Premium Rush, de David Koepp (2012).

            On doit à David Koepp l’écriture des scénarios de quelques mémorables blockbusters relevant peu ou prou de l’étrange, du fantastique voire de la science-fiction, pour Steven Spielberg (Jurassic Park, 1993, et La Guerre des mondes/War of the Worlds, 2005, entre autres), Brian De Palma (de L’Impasse/Carlitto’s Way à Snake Eyes, 1998) ou David Fincher (Panic Room, 2002) et la réalisation d’une poignée de films de formats nettement plus modestes et pas désagréables à l’arrivée, illustrant tous ses genres favoris (Réactions en chaîne/The Trigger Effect, son coup d’essai en 1996, Hypnose/A Stir of Echoes, 1999, ou encore Fenêtre secrète/Secret Window, 2004) jusque dans leurs variations les plus comiques (Ghost Town/La Ville fantôme, 2008). Avec Premium Rush, son dernier opus, qui met en scène dans les rues de New-York les (més)aventures d’un coursier à bicyclette particulièrement véloce,  il abandonne son domaine de prédilection pour une manière de thriller urbain filmé quasiment en temps réel et sur un rythme trépidant  --  mais d’où l’étrange et le fantastique ne sont pas totalement absents tant ces personnages de coursiers, véritables kamikazes à deux roues, semblent évoluer dans un monde parallèle qui défie les lois de la gravitation.

            Soit donc un jeune coursier à vélo, Wilee (Joseph Gordon-Levitt), le meilleur de tous, le plus rapide, le plus acrobatique, le plus suicidaire aussi peut-être, qu’on charge de transporter une enveloppe d’un bout à l’autre de Manhattan. Mission banale en soi qui se transforme en cauchemar quand un flic pourri de dettes et particulièrement vindicatif (Michael Shannon) décide de s’emparer du pli mystérieux qui devient dès lors l’enjeu d’une course-poursuite particulièrement essoufflante. Course-poursuite qui est en fait la seule et unique raison d’être du film, sachant que le contenu de l’enveloppe et ce qui s’y rattache n’offrent qu’un intérêt très secondaire. Un comble pour un scénariste qui néglige son histoire au point d’en rendre les ressorts dramatiques négligeables voire carrément discutables quand ils débouchent sur un sentimentalisme humanitaire démagogique avec la malheureuse dissidente chinoise qui cherche à récupérer son fils en fraude et doit payer des passeurs pour ce faire.

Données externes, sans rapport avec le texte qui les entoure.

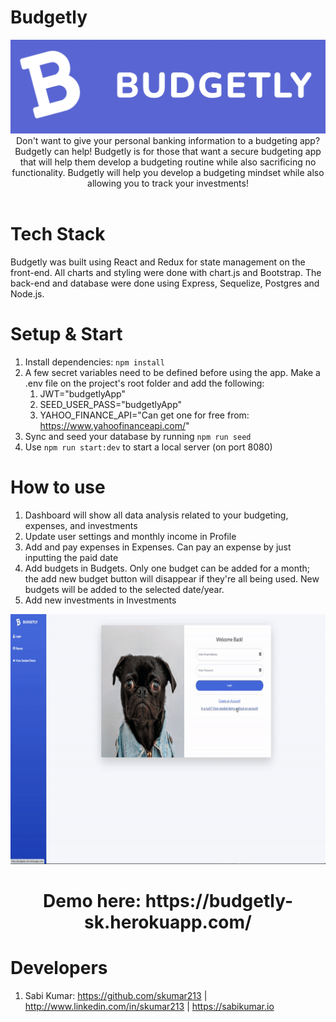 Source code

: # Budgetly

<div align='center'>
<img src="public/logo.png" height='150'>
</div>
<div align='center'>Don't want to give your personal banking information to a budgeting app? Budgetly can help! Budgetly is for those that want a secure budgeting app that will help them develop a budgeting routine while also sacrificing no functionality. Budgetly will help you develop a budgeting mindset while also allowing you to track your investments!
</div>
<br/>

# Tech Stack

Budgetly was built using React and Redux for state management on the front-end. All charts and styling were done with chart.js and Bootstrap. The back-end and database were done using Express, Sequelize, Postgres and Node.js.

# Setup & Start

1. Install dependencies: `npm install`
2. A few secret variables need to be defined before using the app. Make a .env file on the project's root folder and add the following:
   1. JWT="budgetlyApp"
   2. SEED_USER_PASS="budgetlyApp"
   3. YAHOO_FINANCE_API="Can get one for free from: https://www.yahoofinanceapi.com/"
3. Sync and seed your database by running `npm run seed`
4. Use `npm run start:dev` to start a local server (on port 8080)

# How to use

1. Dashboard will show all data analysis related to your budgeting, expenses, and investments
2. Update user settings and monthly income in Profile
3. Add and pay expenses in Expenses. Can pay an expense by just inputting the paid date
4. Add budgets in Budgets. Only one budget can be added for a month; the add new budget button will disappear if they're all being used. New budgets will be added to the selected date/year.
5. Add new investments in Investments

<div align='center'>
<img src="public/budgetlyGif.gif" height="400">
</div>
<h1 align='center'>
Demo here: https://budgetly-sk.herokuapp.com/
</h1>

# Developers

1. Sabi Kumar: https://github.com/skumar213 | http://www.linkedin.com/in/skumar213 | https://sabikumar.io

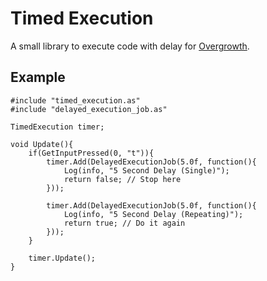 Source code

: Timed Execution
===============

A small library to execute code with delay for [Overgrowth](https://www.wolfire.com/overgrowth).

## Example

    #include "timed_execution.as"
    #include "delayed_execution_job.as"

    TimedExecution timer;

    void Update(){
        if(GetInputPressed(0, "t")){
            timer.Add(DelayedExecutionJob(5.0f, function(){
                Log(info, "5 Second Delay (Single)");
                return false; // Stop here
            }));

            timer.Add(DelayedExecutionJob(5.0f, function(){
                Log(info, "5 Second Delay (Repeating)");
                return true; // Do it again
            }));
        }

        timer.Update();
    }
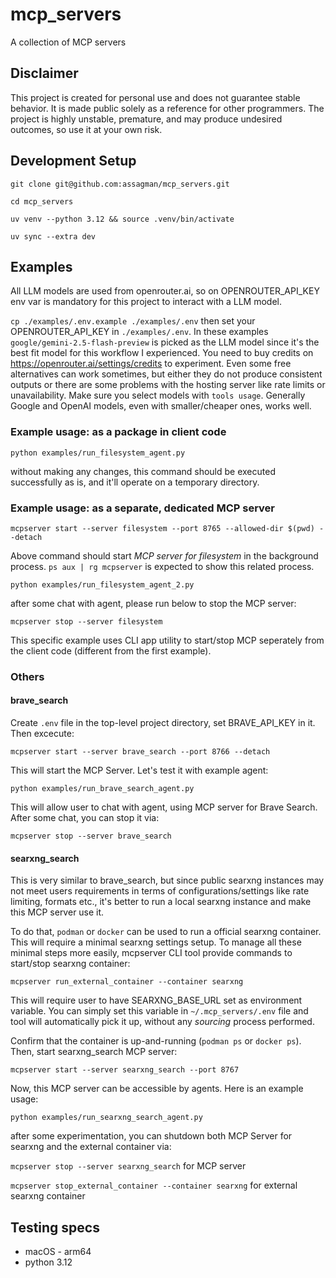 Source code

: # mcp_servers
A collection of MCP servers

## Disclaimer

This project is created for personal use and does not guarantee stable behavior. It is made public
solely as a reference for other programmers. The project is highly unstable, premature, and may produce
undesired outcomes, so use it at your own risk.

## Development Setup

`git clone git@github.com:assagman/mcp_servers.git`

`cd mcp_servers`

`uv venv --python 3.12 && source .venv/bin/activate`

`uv sync --extra dev`

## Examples

All LLM models are used from openrouter.ai, so on OPENROUTER_API_KEY
env var is mandatory for this project to interact with a LLM model.

`cp ./examples/.env.example ./examples/.env` then
set your OPENROUTER_API_KEY in `./examples/.env`. In these examples
`google/gemini-2.5-flash-preview` is picked as the LLM model since it's
the best fit model for this workflow I experienced. You need to buy
credits on https://openrouter.ai/settings/credits to experiment. Even
some free alternatives can work sometimes, but either they do not produce consistent
outputs or there are some problems with the hosting server like rate limits or unavailability.
Make sure you select models with `tools usage`. Generally Google and OpenAI models, even
with smaller/cheaper ones, works well.

### Example usage: as a package in client code

`python examples/run_filesystem_agent.py`

without making any changes, this command should be executed successfully as is, and it'll
operate on a temporary directory.

### Example usage: as a separate, dedicated MCP server

`mcpserver start --server filesystem --port 8765 --allowed-dir $(pwd) --detach`

Above command should start _MCP server for filesystem_ in the background process. `ps aux | rg mcpserver`
is expected to show this related process.

`python examples/run_filesystem_agent_2.py`

after some chat with agent, please run below to stop the MCP server:

`mcpserver stop --server filesystem`

This specific example uses CLI app utility to start/stop MCP seperately from the client code
(different from the first example).

### Others

#### brave_search

Create `.env` file in the top-level project directory, set BRAVE_API_KEY in it. Then excecute:

`mcpserver start --server brave_search --port 8766 --detach`

This will start the MCP Server. Let's test it with example agent:

`python examples/run_brave_search_agent.py`

This will allow user to chat with agent, using MCP server for Brave Search. After some chat,
you can stop it via:

`mcpserver stop --server brave_search`

#### searxng_search

This is very similar to brave_search, but since public searxng instances may not meet users requirements
in terms of configurations/settings like rate limiting, formats etc., it's better to run a local searxng instance
and make this MCP server use it.

To do that, `podman` or `docker` can be used to run a official searxng container. This will require a minimal searxng settings setup.
To manage all these minimal steps more easily, mcpserver CLI tool provide commands to start/stop searxng container:

`mcpserver run_external_container --container searxng`

This will require user to have SEARXNG_BASE_URL set as environment variable. You can simply set this variable in
`~/.mcp_servers/.env` file and tool will automatically pick it up, without any _sourcing_ process performed.

Confirm that the container is up-and-running (`podman ps` or `docker ps`). Then, start searxng_search MCP server:

`mcpserver start --server searxng_search --port 8767`

Now, this MCP server can be accessible by agents. Here is an example usage:

`python examples/run_searxng_search_agent.py`

after some experimentation, you can shutdown both MCP Server for searxng and the external container via:

`mcpserver stop --server searxng_search` for MCP server

`mcpserver stop_external_container --container searxng` for external searxng container


## Testing specs

- macOS - arm64
- python 3.12

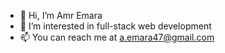 - 👋 Hi, I’m Amr Emara
- 👀 I’m interested in full-stack web development
- 📫 You can reach me at a.emara47@gmail.com

<!---
aemara/aemara is a ✨ special ✨ repository because its `README.md` (this file) appears on your GitHub profile.
You can click the Preview link to take a look at your changes.
--->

Mais, ceci expliquant sans doute cela, ce qui intéresse le cinéaste ce n’est pas le pourquoi, c'est-à-dire l’objet du film, son prétexte, son McGuffin pour reprendre un terme hitchcockien qui convient à merveille  (Wilee n’a-t-il pas littéralement « la mort aux trousses » ?), mais le comment, autrement dit la façon dont il va mettre en scène une aussi longue poursuite en en renouvelant régulièrement les péripéties. Ainsi la forme même du film en devient-elle le sujet et, plutôt que scénariste, Koepp doit se faire avant tout gagman. On ignore souvent qu’un gag peut être aussi bien un effet comique que dramatique, et c’est un habile mélange des deux que propose le cinéaste, transformant son film en une sorte de long dessin animé déchaîné. Ce n’est assurément pas pour rien qu’il donne à son personnage principal le nom de Wilee, qui est aussi, à peine transformé (il s’appelle en fait Wile E.), celui de l’affreux coyote imaginé par le génial Chuck Jones (Vil Coyote en français) qui ne cesse de concevoir des pièges sophistiqués pour attraper Bip Bip, le road runner  --  Road Runner étant d’ailleurs le nom d’une des entreprises de coursiers qui rameute ses troupes à la fin du film.

Donner au good guy un nom de méchant n’est jamais qu’un gag de plus dans un film qui n’en manque pas et où ledit good guy remet finalement les pendules à l'heure en victimisant à tour de bras un méchant que Michael Shannon interprète avec une délectation caricaturalement sadique. Multipliant les péripéties les plus invraisemblables, accumulant les effets les plus cartoonesques, Koepp parvient certes à compenser ses coups de freins intempestifs en relançant régulièrement la cadence de son récit, mais il aurait dû suivre le credo technique de Wilee : pignon fixe et pas de freins. A trop vouloir donner d’explications (oiseuses au surplus), le scénariste bride trop souvent le joyeux délire imaginé par le réalisateur. Regrettons que cette querelle schizophrénique nuise un peu au plaisir du spectateur.